Urgh this was horrible. I should have taken the opportunity to learn some kind of graph library to do this, but I've spent way enough time looking at it now.

from collections import defaultdict

class RuleParser():

    def __init__(self):
        self.containment_tree = defaultdict(lambda: defaultdict(list))

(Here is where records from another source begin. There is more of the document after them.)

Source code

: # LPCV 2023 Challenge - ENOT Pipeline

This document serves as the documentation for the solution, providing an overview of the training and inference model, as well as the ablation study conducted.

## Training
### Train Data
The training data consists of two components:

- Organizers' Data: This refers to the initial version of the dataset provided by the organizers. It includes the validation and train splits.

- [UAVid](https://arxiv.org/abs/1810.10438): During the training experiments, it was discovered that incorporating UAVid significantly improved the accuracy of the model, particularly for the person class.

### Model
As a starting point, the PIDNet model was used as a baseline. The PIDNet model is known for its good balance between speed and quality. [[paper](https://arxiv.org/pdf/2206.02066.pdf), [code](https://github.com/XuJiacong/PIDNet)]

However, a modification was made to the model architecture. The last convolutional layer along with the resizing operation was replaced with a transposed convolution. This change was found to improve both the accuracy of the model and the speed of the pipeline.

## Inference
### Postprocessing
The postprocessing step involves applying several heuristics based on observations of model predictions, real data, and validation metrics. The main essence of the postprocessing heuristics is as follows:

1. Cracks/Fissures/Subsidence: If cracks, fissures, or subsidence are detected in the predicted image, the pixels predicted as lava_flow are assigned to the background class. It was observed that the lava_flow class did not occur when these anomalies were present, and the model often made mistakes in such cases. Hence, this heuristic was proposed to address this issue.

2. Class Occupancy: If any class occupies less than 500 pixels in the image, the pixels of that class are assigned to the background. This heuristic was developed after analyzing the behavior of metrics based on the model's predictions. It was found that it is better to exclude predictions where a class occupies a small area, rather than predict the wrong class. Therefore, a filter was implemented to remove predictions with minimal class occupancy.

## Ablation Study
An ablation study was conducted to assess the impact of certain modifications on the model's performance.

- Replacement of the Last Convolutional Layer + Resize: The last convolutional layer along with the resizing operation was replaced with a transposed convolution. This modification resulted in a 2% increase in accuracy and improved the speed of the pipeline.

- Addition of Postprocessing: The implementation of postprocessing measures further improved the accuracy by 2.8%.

    def parse_row(self, row):
        if row.strip()=="": return
        row = row.replace(' bags', '').replace(' bag', '').replace('.','').strip()
        outer, contents = row.split(' contain ')
        content_rules = contents.split(', ')
        for contained_rule in content_rules:
            words = contained_rule.split(' ')
            n = 0 if words[0] == "no" else int(words[0])
            colour = " ".join(words[1:])
            colour = colour if n > 0 else "no other"
            self.containment_tree[outer][colour]=n


    def find_in_subtree(self, target_color):
        outers = set()
        def search_subtree(for_colour):
            for outer in self.containment_tree:
                if for_colour in self.containment_tree[outer]:
                    outers.add(outer)
                    search_subtree(outer)
        search_subtree(target_color)
        return len(outers)


    def _n_in_subtree(self, outer_bag):
        total_children = 1
        for inner_bag in parser.containment_tree[outer_bag]:
            n_this_colour = parser.containment_tree[outer_bag][inner_bag]
            n_children = self._n_in_subtree(inner_bag)
            total_children += n_this_colour * n_children
        return total_children


    def n_in_children(self, outer_bag):
        return self._n_in_subtree(outer_bag)-1


parser = RuleParser()

with open ("input.txt", "r") as input:
    for row in input:
        parser.parse_row(row)

goal_colour = 'shiny gold'
part_1 = parser.find_in_subtree(goal_colour)
print(f"Part 1 solution: {part_1} colours can ultimately contain a {goal_colour} bag")

part_2 = parser.n_in_children(goal_colour)
print(f"Part 2 solution: a {goal_colour} bag has to contain {part_2} other bags")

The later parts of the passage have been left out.